Crime against a person
The term “crime against a person” refers to a variety of criminal offenses, usually physical harm, threats of physical harm, or other acts against the will of a person. Those with physical harm (or threat) include assault, harassment, and domestic violence. In addition, crimes such as harassment, kidnapping, and stalking are also considered crimes against the person.
Drugs and Narcotics
A substance that alters one’s mental or physical state are referred to as drugs. They can have an impact on how your brain functions, how you feel and act, as well as your perception and senses. As a result, they are unpredictable and dangerous, especially to children and teenagers. Narcotic Drugs and Psychotropic Substances Act,1985 bans production, usage, trafficking, cultivation, of any drug in India the only exception is use of drugs for medicine purposes.
Offences related to Marriage
Marriage-related crimes are set out in Sections 493-498 of the Indian Criminal Code (IPC) of 1860. These laws deal with various aspects of marriage and subsequent offences. Some common marriage related offence are Adultery, Bigamy, Fraud Marriage, Elopement, etc.
FIR quashing is a petition filed in the High Court for the quashing of an FIR and all related proceedings against the accused. The FIR may be overturned by the High Court if the accused is erroneously involved and the court is convinced that the FIR is wrong and reckless.
The POCSO Act was passed in 2012 and is gender neutral. It acknowledges that boys can also be victims of sexual violence. It defines a child as a person under the age of 18. Police can add a section of the POCSO Act to the First Information Return (FIR) if a child is sexually offended.

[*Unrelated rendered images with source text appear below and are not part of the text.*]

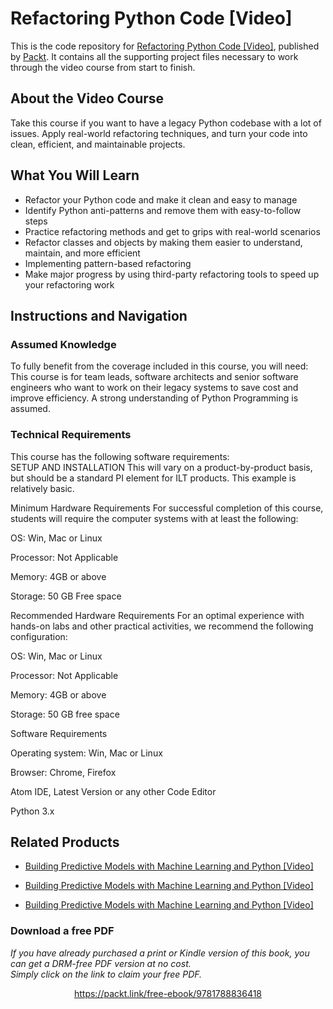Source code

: # Refactoring Python Code [Video]
This is the code repository for [Refactoring Python Code [Video]](https://www.packtpub.com/application-development/refactoring-python-code-video?utm_source=github&utm_medium=repository&utm_campaign=9781788836418), published by [Packt](https://www.packtpub.com/?utm_source=github). It contains all the supporting project files necessary to work through the video course from start to finish.
## About the Video Course
Take this course if you want to have a legacy Python codebase with a lot of issues. Apply real-world refactoring techniques, and turn your code into clean, efficient, and maintainable projects.

<H2>What You Will Learn</H2>
<DIV class=book-info-will-learn-text>
<UL>
<LI>Refactor your Python code and make it clean and easy to manage 
<LI>Identify Python anti-patterns and remove them with easy-to-follow steps 
<LI>Practice refactoring methods and get to grips with real-world scenarios 
<LI>Refactor classes and objects by making them easier to understand, maintain, and more efficient 
<LI>Implementing pattern-based refactoring 
<LI>Make major progress by using third-party refactoring tools to speed up your refactoring work </LI></UL></DIV>

## Instructions and Navigation
### Assumed Knowledge
To fully benefit from the coverage included in this course, you will need:<br/>
This course is for team leads, software architects and senior software engineers who want to work on their legacy systems to save cost and improve efficiency. A strong understanding of Python Programming is assumed.	
### Technical Requirements
This course has the following software requirements:<br/>
SETUP AND INSTALLATION
This will vary on a product-by-product basis, but should be a standard PI element for ILT products. This example is relatively basic.

Minimum Hardware Requirements
For successful completion of this course, students will require the computer systems with at least the following:


OS: Win, Mac or Linux



Processor: Not Applicable



Memory: 4GB or above



Storage: 50 GB Free space


Recommended Hardware Requirements
For an optimal experience with hands-on labs and other practical activities, we recommend the following configuration:


OS: Win, Mac or Linux



Processor: Not Applicable



Memory: 4GB or above



Storage: 50 GB free space


Software Requirements

Operating system: Win, Mac or Linux



Browser: Chrome, Firefox



Atom IDE, Latest Version or any other Code Editor



Python 3.x



## Related Products
* [Building Predictive Models with Machine Learning and Python [Video]](https://www.packtpub.com/big-data-and-business-intelligence/building-predictive-models-machine-learning-and-python-video?utm_source=github&utm_medium=repository&utm_campaign=9781789132113)

* [Building Predictive Models with Machine Learning and Python [Video]](https://www.packtpub.com/big-data-and-business-intelligence/building-predictive-models-machine-learning-and-python-video?utm_source=github&utm_medium=repository&utm_campaign=9781789132113)

* [Building Predictive Models with Machine Learning and Python [Video]](https://www.packtpub.com/big-data-and-business-intelligence/building-predictive-models-machine-learning-and-python-video?utm_source=github&utm_medium=repository&utm_campaign=9781789132113)

### Download a free PDF

 <i>If you have already purchased a print or Kindle version of this book, you can get a DRM-free PDF version at no cost.<br>Simply click on the link to claim your free PDF.</i>
<p align="center"> <a href="https://packt.link/free-ebook/9781788836418">https://packt.link/free-ebook/9781788836418 </a> </p>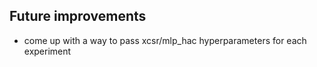 

## Future improvements
* come up with a way to pass xcsr/mlp_hac hyperparameters for each experiment
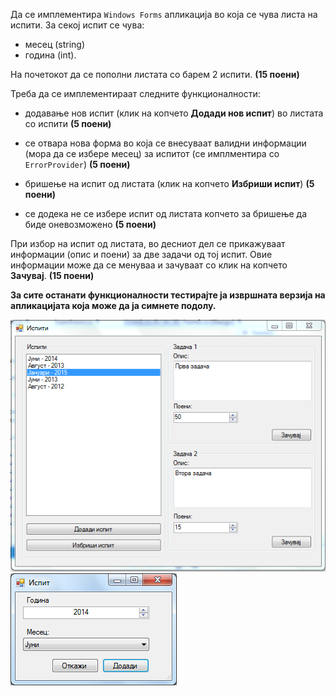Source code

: Да се имплементира `Windows Forms` апликација во која се чува листа на испити. За секој испит се чува:

- месец (string)
- година (int).

На почетокот да се пополни листата со барем 2 испити. **(15 поени)**

Треба да се имплементираат следните функционалности:

- додавање нов испит (клик на копчето **Додади нов испит**) во листата со испити **(5 поени)**
 - се отвара нова форма во која се внесуваат валидни информации (мора да се избере месец) за испитот (се имплментира со `ErrorProvider`) **(5 поени)**

- бришење на испит од листата (клик на копчето **Избриши испит**) **(5 поени)**
 - се додека не се избере испит од листата копчето за бришење да биде оневозможено **(5 поени)**

При избор на испит од листата, во десниот дел се прикажуваат информации (опис и поени) за две задачи од тој испит. Овие информации може да се менуваа и зачуваат со клик на копчето **Зачувај**. **(15 поени)**

**За сите останати функционалности тестирајте ја извршната верзија на апликацијата која може да ја симнете подолу.**

![enter image description here](main.PNG)
![enter image description here](new.PNG)

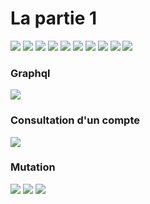<h1>La partie 1 </h1>
<img src="captures/img_8.png">

<img src="captures/img.png">

<img src="captures/img_1.png">

<img src="captures/img_2.png">
<img src="captures/img_2.png">

<img src="captures/img_3.png">
<img src="captures/img_4.png">
<img src="captures/img_5.png">
<img src="captures/img_6.png">
<img src="captures/img_7.png">



 <h3> Graphql</h3>
<img src="captures/img_10.png">
 <h3> Consultation d'un compte</h3>
<img src="captures/img_11.png">
 <h3> Mutation</h3>

<img src="captures/img_12.png">
<img src="captures/img_13.png">
<img src="captures/img_14.png">








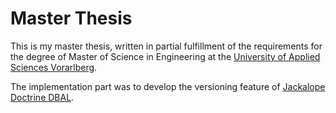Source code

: # Master Thesis

This is my master thesis, written in partial fulfillment of the requirements
for the degree of Master of Science in Engineering at the
[University of Applied Sciences Vorarlberg](http://www.fhv.at).

The implementation part was to develop the versioning feature of
[Jackalope Doctrine DBAL](https://github.com/jackalope/jackalope-doctrine-dbal).
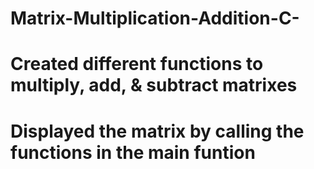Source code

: # Matrix-Multiplication-Addition-C-

# Created different functions to multiply, add, & subtract matrixes
# Displayed the matrix by calling the functions in the main funtion
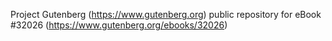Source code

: Project Gutenberg (https://www.gutenberg.org) public repository for eBook #32026 (https://www.gutenberg.org/ebooks/32026)
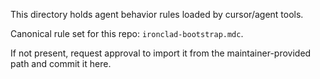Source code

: This directory holds agent behavior rules loaded by cursor/agent tools.

Canonical rule set for this repo: `ironclad-bootstrap.mdc`.

If not present, request approval to import it from the maintainer-provided path and commit it here.

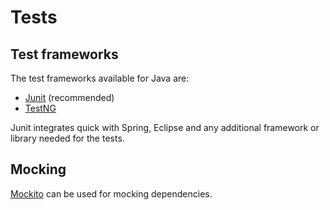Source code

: # Tests

## Test frameworks

The test frameworks available for Java are:

- [Junit][junit] (recommended)
- [TestNG][testng]

Junit integrates quick with Spring, Eclipse and any additional framework or library needed for the tests.

## Mocking

[Mockito][mockito] can be used for mocking dependencies.


[junit]: junit.org
[testng]: testng.org

[mockito]: site.mockito.org
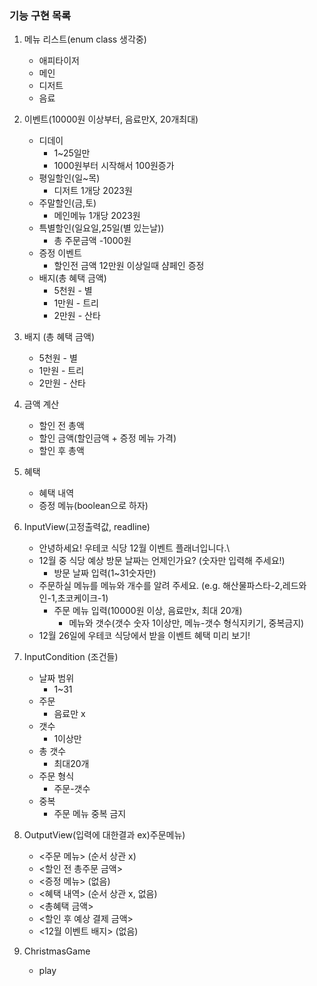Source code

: ### 기능 구현 목록
1. 메뉴 리스트(enum class 생각중)
   - 애피타이저
   - 메인
   - 디저트
   - 음료
2. 이벤트(10000원 이상부터, 음료만X, 20개최대)
   - 디데이
     - 1~25일만
     - 1000원부터 시작해서 100원증가
   - 평일할인(일~목) 
     - 디저트 1개당 2023원
   - 주말할인(금,토)
     - 메인메뉴 1개당 2023원
   - 특별할인(일요일,25일(별 있는날))
     - 총 주문금액 -1000원
   - 증정 이벤트
     - 할인전 금액 12만원 이상일때 샴페인 증정
   - 배지(총 혜택 금액)
     - 5천원 - 별
     - 1만원 - 트리
     - 2만원 - 산타
3. 배지 (총 혜택 금액)
   - 5천원 - 별
   - 1만원 - 트리
   - 2만원 - 산타
4. 금액 계산
   - 할인 전 총액
   - 할인 금액(할인금액 + 증정 메뉴 가격)
   - 할인 후 총액
5. 혜택
   - 혜택 내역
   - 증정 메뉴(boolean으로 하자)

6. InputView(고정출력값, readline)
   - 안녕하세요! 우테코 식당 12월 이벤트 플래너입니다.\
   - 12월 중 식당 예상 방문 날짜는 언제인가요? (숫자만 입력해 주세요!)
     - 방문 날짜 입력(1~31숫자만)
   - 주문하실 메뉴를 메뉴와 개수를 알려 주세요. (e.g. 해산물파스타-2,레드와인-1,초코케이크-1)
     - 주문 메뉴 입력(10000원 이상, 음료만x, 최대 20개)
        - 메뉴와 갯수(갯수 숫자 1이상만, 메뉴-갯수 형식지키기, 중복금지)
   - 12월 26일에 우테코 식당에서 받을 이벤트 혜택 미리 보기!
   
7. InputCondition (조건들)
   - 날짜 범위
     - 1~31
   - 주문
     - 음료만 x
   - 갯수
     - 1이상만
   - 총 갯수
     - 최대20개
   - 주문 형식
     - 주문-갯수
   - 중복
     - 주문 메뉴 중복 금지
     
8. OutputView(입력에 대한결과 ex)주문메뉴)
    - <주문 메뉴> (순서 상관 x)
    - <할인 전 총주문 금액>
    - <증정 메뉴> (없음)
    - <혜택 내역> (순서 상관 x, 없음)
    - <총혜택 금액>
    - <할인 후 예상 결제 금액>
    - <12월 이벤트 배지> (없음)

9. ChristmasGame
   - play


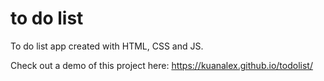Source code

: # to do list

To do list app created with HTML, CSS and JS.

Check out a demo of this project here: https://kuanalex.github.io/todolist/
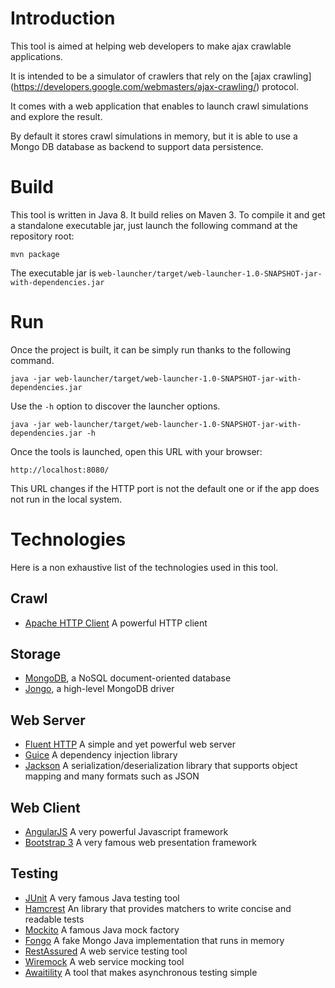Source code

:# Introduction

This tool is aimed at helping web developers to make ajax crawlable applications.

It is intended to be a simulator of crawlers that rely on the [ajax crawling]
(https://developers.google.com/webmasters/ajax-crawling/) protocol.

It comes with a web application that enables to launch crawl simulations and explore the result.

By default it stores crawl simulations in memory, but it is able to use a Mongo DB database as backend to support 
data persistence.

# Build

This tool is written in Java 8. It build relies on Maven 3.
To compile it and get a standalone executable jar, just launch the following command at the repository root:

    mvn package
   
The executable jar is `web-launcher/target/web-launcher-1.0-SNAPSHOT-jar-with-dependencies.jar`

# Run

Once the project is built, it can be simply run thanks to the following command.

    java -jar web-launcher/target/web-launcher-1.0-SNAPSHOT-jar-with-dependencies.jar
    
Use the `-h` option to discover the launcher options.

    java -jar web-launcher/target/web-launcher-1.0-SNAPSHOT-jar-with-dependencies.jar -h

Once the tools is launched, open this URL with your browser:

    http://localhost:8080/

This URL changes if the HTTP port is not the default one or if the app does not run in the local system.

# Technologies

Here is a non exhaustive list of the technologies used in this tool.

## Crawl

* [Apache HTTP Client](http://hc.apache.org/) A powerful HTTP client

## Storage

* [MongoDB](http://www.mongodb.org/), a NoSQL document-oriented database
* [Jongo](http://jongo.org/), a high-level MongoDB driver

## Web Server

* [Fluent HTTP](https://github.com/CodeStory/fluent-http) A simple and yet powerful web server
* [Guice](https://github.com/google/guice) A dependency injection library
* [Jackson](https://github.com/FasterXML/jackson) A serialization/deserialization library that supports object mapping
 and many formats such as JSON

## Web Client

* [AngularJS](https://angularjs.org/) A very powerful Javascript framework
* [Bootstrap 3](http://getbootstrap.com/) A very famous web presentation framework 

## Testing

* [JUnit](http://junit.org/) A very famous Java testing tool
* [Hamcrest](http://hamcrest.org/) An library that provides matchers to write concise and readable tests
* [Mockito](https://github.com/mockito/mockito) A famous Java mock factory
* [Fongo](https://github.com/fakemongo/fongo) A fake Mongo Java implementation that runs in memory
* [RestAssured](https://code.google.com/p/rest-assured/) A web service testing tool
* [Wiremock](http://wiremock.org/) A web service mocking tool
* [Awaitility](https://github.com/jayway/awaitility) A tool that makes asynchronous testing simple
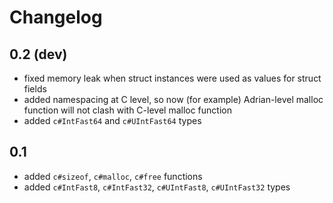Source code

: # Changelog

## 0.2 (dev)
* fixed memory leak when struct instances were used as values for struct fields
* added namespacing at C level, so now (for example) Adrian-level malloc function
  will not clash with C-level malloc function
* added `c#IntFast64` and `c#UIntFast64` types

## 0.1
* added `c#sizeof`, `c#malloc`, `c#free` functions
* added `c#IntFast8`, `c#IntFast32`, `c#UIntFast8`, `c#UIntFast32` types
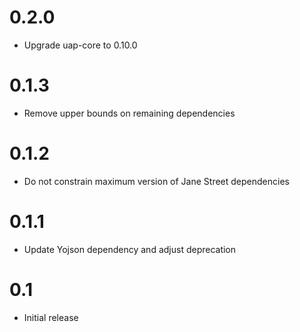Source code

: 0.2.0
=====

* Upgrade uap-core to 0.10.0

0.1.3
=====

* Remove upper bounds on remaining dependencies

0.1.2
=====

* Do not constrain maximum version of Jane Street dependencies

0.1.1
=====

* Update Yojson dependency and adjust deprecation

0.1
===
* Initial release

Special legislation disables IPC, but both sections are often mentioned in FIR. For instance, FIR mentions defendants according to section 376 (rape) of the IPC and adequate sections of the POCSO Act. The penalty for POCSO is more severe than IPC.
Crime against women
In India, violence against women refers to physical or sexual violence perpetrated by a male against a woman. Domestic violence, sexual assault, and murder are all common types of violence against women in India. As a result of the country’s long-standing gender disparities, most of these actions are perpetrated by men. Rape, murder, sexual harassment, domestic abuse, forced child marriage, are just a few examples.
Appeal is a procedure in which a lower court decision / order is challenged in the court of appeal. Appeals can only be filed by those involved in the proceedings in the lower courts. However, if such a person dies, their statutory heirs can also file or maintain an appeal on many issues. Those who file or continue to appeal are called the Appellant, and the courts involved are called the Appellate Court.
A review of a judgment consists of reviewing or re-examining the facts of the case and the judgment. Judgment review is the substantive power of court review referred to in Section 114 of the Civil Procedure Code. This section does not contain any validation restrictions or conditions. Restrictions and conditions are regulated by Rule 47 of the Code of Civil Procedure. Order XLVII contains nine rules that impose validation conditions. Review authority is granted by law and specific review authority is only available in court.
Under Section-115 of The Code of Civil Procedure, High Court is entitled to the right of revision under certain circumstances of any judgement passed by the lower and subordinate courts. This comes under the “revisional” Jurisdiction of the High Court. Revision is the actual revision of all the details of the cases which is done with a view of correcting mistakes critically and carefully with an aim of improving.